[Collected data]
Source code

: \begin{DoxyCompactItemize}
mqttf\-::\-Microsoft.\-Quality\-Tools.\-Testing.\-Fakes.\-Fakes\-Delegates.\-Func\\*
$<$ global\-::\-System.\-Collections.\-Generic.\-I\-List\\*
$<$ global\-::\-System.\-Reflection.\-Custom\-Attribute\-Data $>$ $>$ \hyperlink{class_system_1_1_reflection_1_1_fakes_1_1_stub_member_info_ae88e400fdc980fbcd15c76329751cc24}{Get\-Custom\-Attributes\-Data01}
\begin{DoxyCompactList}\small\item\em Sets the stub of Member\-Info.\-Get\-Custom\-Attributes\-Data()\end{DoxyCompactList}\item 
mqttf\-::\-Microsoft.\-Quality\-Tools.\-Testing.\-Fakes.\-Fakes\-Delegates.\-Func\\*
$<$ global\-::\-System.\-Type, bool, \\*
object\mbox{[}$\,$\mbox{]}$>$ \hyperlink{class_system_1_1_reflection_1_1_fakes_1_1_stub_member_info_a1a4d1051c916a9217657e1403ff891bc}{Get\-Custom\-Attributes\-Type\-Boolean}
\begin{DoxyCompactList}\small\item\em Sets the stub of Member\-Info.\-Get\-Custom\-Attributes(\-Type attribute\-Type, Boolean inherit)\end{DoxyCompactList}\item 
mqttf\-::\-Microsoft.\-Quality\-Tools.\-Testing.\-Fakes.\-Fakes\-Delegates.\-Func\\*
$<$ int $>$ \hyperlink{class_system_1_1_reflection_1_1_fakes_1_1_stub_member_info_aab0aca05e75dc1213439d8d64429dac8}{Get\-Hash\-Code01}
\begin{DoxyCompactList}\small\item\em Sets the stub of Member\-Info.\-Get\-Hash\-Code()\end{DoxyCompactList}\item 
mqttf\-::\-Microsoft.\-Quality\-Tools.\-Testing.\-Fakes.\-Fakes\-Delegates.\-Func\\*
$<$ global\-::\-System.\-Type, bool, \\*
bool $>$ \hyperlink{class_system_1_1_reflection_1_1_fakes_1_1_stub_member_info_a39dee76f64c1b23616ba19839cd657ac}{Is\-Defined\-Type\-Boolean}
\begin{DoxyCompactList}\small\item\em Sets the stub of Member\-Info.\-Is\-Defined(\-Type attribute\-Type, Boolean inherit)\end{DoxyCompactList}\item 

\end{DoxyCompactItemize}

**What is required:** Check each line of the records above for "hyperlink", and copy those that have it.

**Solved exercise:**
$<$ global\-::\-System.\-Reflection.\-Custom\-Attribute\-Data $>$ $>$ \hyperlink{class_system_1_1_reflection_1_1_fakes_1_1_stub_member_info_ae88e400fdc980fbcd15c76329751cc24}{Get\-Custom\-Attributes\-Data01}
object\mbox{[}$\,$\mbox{]}$>$ \hyperlink{class_system_1_1_reflection_1_1_fakes_1_1_stub_member_info_a1a4d1051c916a9217657e1403ff891bc}{Get\-Custom\-Attributes\-Type\-Boolean}
$<$ int $>$ \hyperlink{class_system_1_1_reflection_1_1_fakes_1_1_stub_member_info_aab0aca05e75dc1213439d8d64429dac8}{Get\-Hash\-Code01}
bool $>$ \hyperlink{class_system_1_1_reflection_1_1_fakes_1_1_stub_member_info_a39dee76f64c1b23616ba19839cd657ac}{Is\-Defined\-Type\-Boolean}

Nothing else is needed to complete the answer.